The overall quality of brands seems to be decent so the consumer can interchange brands. The consumer is more in control now and everyone has had to evolve.
So creativity has become an even bigger superpower. Today, you need creativity to solve any problem. Without creativity, there’s no innovation.
We’re also seeing the work evolve. The talent profile has changed too – we have technologists and digital natives. The kind of partners we work with are also different. We were working with producers and production teams only earlier.
From an agency point-of-view, I feel that our client relationships have strengthened. More clients have entrusted us with more work and we cherish that.
The nature of work has changed too. We’ve developed a muscle for hustle at Ogilvy in the last couple of years. When you want to make new work happen, you have to figure out a way to do so.
So the hustle is the art of figuring out some things that aren’t possible – the SRK piece (for Cadbury Celebrations) is an example of the same.
Hustle comes with a negative connotation sometimes. The industry itself is sometimes ridiculed for having too much ‘hustle’. That’s not what you’re referring to, right?
The muscle for hustle is about making impossible things possible. It’s not so linear, and nothing comes to you on a platter. We are figuring out how to make things happen and that’s what I’m referring to. It’s in no way a negative connotation.
At Ogilvy, we are very clear about our culture and we will not let anything change that. The negative part of hustle is about shortcutting, and that’s not it. This is more about inventiveness and resourcefulness.
For example, with the Savlon Chalks piece, we had to find someone to put something in a chalk. This was found through someone in Africa. That’s the muscle for hustle. To break new ground, you have to figure out how to make things happen.
You spoke about client relationships and them being long-term. We’re also seeing a lot more project-based work emerge though, especially with the start-ups. What’s your take on this?
It’s not increased as much for us.
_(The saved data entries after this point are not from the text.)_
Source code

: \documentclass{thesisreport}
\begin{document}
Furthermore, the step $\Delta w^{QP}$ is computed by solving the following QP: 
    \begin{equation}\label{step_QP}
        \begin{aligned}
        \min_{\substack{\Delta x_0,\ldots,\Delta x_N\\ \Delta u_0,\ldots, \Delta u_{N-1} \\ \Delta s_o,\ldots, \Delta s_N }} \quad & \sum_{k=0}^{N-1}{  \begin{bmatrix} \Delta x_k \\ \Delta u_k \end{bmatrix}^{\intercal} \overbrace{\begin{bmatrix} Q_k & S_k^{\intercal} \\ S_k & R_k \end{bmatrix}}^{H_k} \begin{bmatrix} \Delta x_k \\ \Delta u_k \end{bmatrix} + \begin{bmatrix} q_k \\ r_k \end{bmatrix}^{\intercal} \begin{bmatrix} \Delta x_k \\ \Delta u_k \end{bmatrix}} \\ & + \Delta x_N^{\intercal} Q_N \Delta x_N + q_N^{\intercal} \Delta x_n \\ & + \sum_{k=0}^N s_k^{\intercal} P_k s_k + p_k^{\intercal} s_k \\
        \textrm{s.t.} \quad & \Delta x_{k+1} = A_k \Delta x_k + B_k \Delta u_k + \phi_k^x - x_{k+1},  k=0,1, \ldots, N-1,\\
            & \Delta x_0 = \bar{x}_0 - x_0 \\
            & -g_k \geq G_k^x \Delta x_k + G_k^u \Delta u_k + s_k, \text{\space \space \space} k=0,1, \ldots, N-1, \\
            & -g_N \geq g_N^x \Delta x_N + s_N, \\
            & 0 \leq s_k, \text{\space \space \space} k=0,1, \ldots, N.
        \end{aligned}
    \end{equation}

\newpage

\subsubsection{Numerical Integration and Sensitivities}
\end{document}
We were probably at 5% before, now we’re around 10-12% when it comes to projects versus retainers.
Within the Ogilvy group sits 82.5. Recently its chief creative officer moved to Ogilvy Indonesia. What’s your take on the agency? Does it need re-invention?
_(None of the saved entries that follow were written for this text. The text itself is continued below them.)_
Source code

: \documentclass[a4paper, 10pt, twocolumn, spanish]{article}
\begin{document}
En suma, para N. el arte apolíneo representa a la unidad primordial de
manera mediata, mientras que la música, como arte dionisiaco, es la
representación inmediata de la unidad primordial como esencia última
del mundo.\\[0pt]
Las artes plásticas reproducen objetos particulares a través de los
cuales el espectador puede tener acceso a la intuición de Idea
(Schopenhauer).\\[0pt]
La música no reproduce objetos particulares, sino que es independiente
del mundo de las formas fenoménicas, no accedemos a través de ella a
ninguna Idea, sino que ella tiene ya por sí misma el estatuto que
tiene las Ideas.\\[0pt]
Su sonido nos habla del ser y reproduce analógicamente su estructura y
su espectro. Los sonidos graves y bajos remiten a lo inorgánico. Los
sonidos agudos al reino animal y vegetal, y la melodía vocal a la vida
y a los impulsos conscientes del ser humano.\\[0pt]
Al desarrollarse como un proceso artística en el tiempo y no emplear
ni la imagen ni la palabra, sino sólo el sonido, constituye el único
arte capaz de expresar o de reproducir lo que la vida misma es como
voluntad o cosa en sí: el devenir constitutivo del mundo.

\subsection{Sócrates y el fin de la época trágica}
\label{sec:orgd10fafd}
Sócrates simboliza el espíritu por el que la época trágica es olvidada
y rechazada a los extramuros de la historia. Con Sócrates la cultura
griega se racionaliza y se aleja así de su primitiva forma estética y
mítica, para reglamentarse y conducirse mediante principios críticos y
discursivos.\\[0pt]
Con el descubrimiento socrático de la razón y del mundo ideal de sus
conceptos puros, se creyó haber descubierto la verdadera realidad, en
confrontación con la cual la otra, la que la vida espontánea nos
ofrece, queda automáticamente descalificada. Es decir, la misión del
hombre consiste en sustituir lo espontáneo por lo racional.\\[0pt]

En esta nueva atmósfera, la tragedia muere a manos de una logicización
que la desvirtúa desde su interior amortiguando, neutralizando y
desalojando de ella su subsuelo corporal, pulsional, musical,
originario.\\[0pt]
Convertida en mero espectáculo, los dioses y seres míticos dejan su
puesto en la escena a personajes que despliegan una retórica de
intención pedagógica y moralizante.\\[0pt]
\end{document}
We believe it’s got a fantastic future. We’re very excited about the kind of people who want to join. We have fantastic talent in 82.5 Communications and we are going to evolve our offer to make it stronger. Our plans for 82.5 will be unveiled soon. It’s going to rock. The team there will be a talent magnet and clients will desire to work with them. Finally, it’s the work that will decide our destiny and that will happen.
Talent continues to be an issue for most agencies, with them not being able to match the remuneration the tech companies offer. How can agencies solve this?
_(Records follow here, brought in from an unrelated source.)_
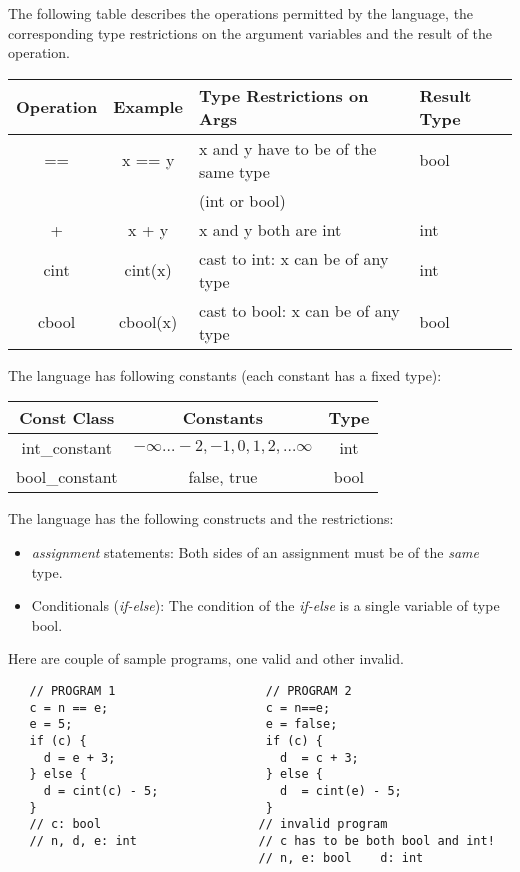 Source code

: \documentclass[12pt]{article}
\begin{document}
\begin{enumerate}
  The following table describes the operations permitted by
  the language, the corresponding type restrictions on the
  argument variables and the result of the operation.
  \begin{center}
    \begin{tabular}{|c|c|l|l|}\hline
      {\bf Operation} & {\bf Example} & {\bf Type Restrictions
        on Args} & {\bf Result Type} \\\hline\hline
      == & x == y & x and y have to be of the same type & bool \\
                      & & (int or bool) & \\\hline
      +  & x + y & x and y both are int & int \\\hline
      cint & cint(x) &  cast to int: x can be of any type & int \\\hline
      cbool & cbool(x) &  cast to bool: x can be of any type & bool \\\hline
    \end{tabular}
  \end{center}
  The language has following constants (each constant has a fixed type):
  \begin{center}
    \begin{tabular}{|c|c|c|} \hline
      {\bf Const Class} & {\bf Constants} & {\bf Type} \\ \hline \hline
      int\_constant & $-\infty\ldots -2, -1, 0, 1, 2, \ldots
      \infty$ & int \\ \hline 
      bool\_constant & false, true & bool \\ \hline
    \end{tabular}
  \end{center}
 The language has the following constructs and the restrictions:
 \begin{itemize}
 \item {\em assignment} statements: Both sides of an assignment
   must be of the {\em same} type.
 \item Conditionals ({\em if-else}): The condition of the {\em
     if-else} is a single variable of type bool.
 \end{itemize}
 Here are couple of sample programs, one valid and other invalid.
\begin{verbatim}
   // PROGRAM 1                     // PROGRAM 2
   c = n == e;                      c = n==e;
   e = 5;                           e = false;
   if (c) {                         if (c) {
     d = e + 3;                       d  = c + 3;
   } else {                         } else { 
     d = cint(c) - 5;                 d  = cint(e) - 5;
   }                                }
   // c: bool                      // invalid program
   // n, d, e: int                 // c has to be both bool and int! 
                                   // n, e: bool    d: int 
\end{verbatim}


\end{enumerate}
\end{document}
We are on a continuous journey to improve that and have made significant progress here over the years. We’ve also ensured pay parity (men to women) and have consciously worked on this. We’ve not reached the peak, but we are certainly better now than we were five-six years ago.
For junior to mid-levels, it’s improved for sure.
Any other challenges?
Today, the marketing mix is more complex than it was. Our ability to be able to deliver high-quality work at a value that is win-win for clients and the agency is where we struggle. We also can’t manage conflict as well as consultants do.
From an industry point-of-view, talent is a challenge, however, I think we’re well placed. If you look at the bench we have here and the next level, 13 out of the 15 are homegrown. The industry needs to do the work to do work to make it a magnet for talent and an industry that’s not about ‘mad men’ but ‘mad people’.
Would the new age independent agencies, and the good work they’re doing help the industry?
They’re doing good work. But this needs to happen at scale for it to help the industry. I don’t think people coming out of schools are looking at advertising as the first option suddenly (due to these agencies). They (young talent) have much more choice.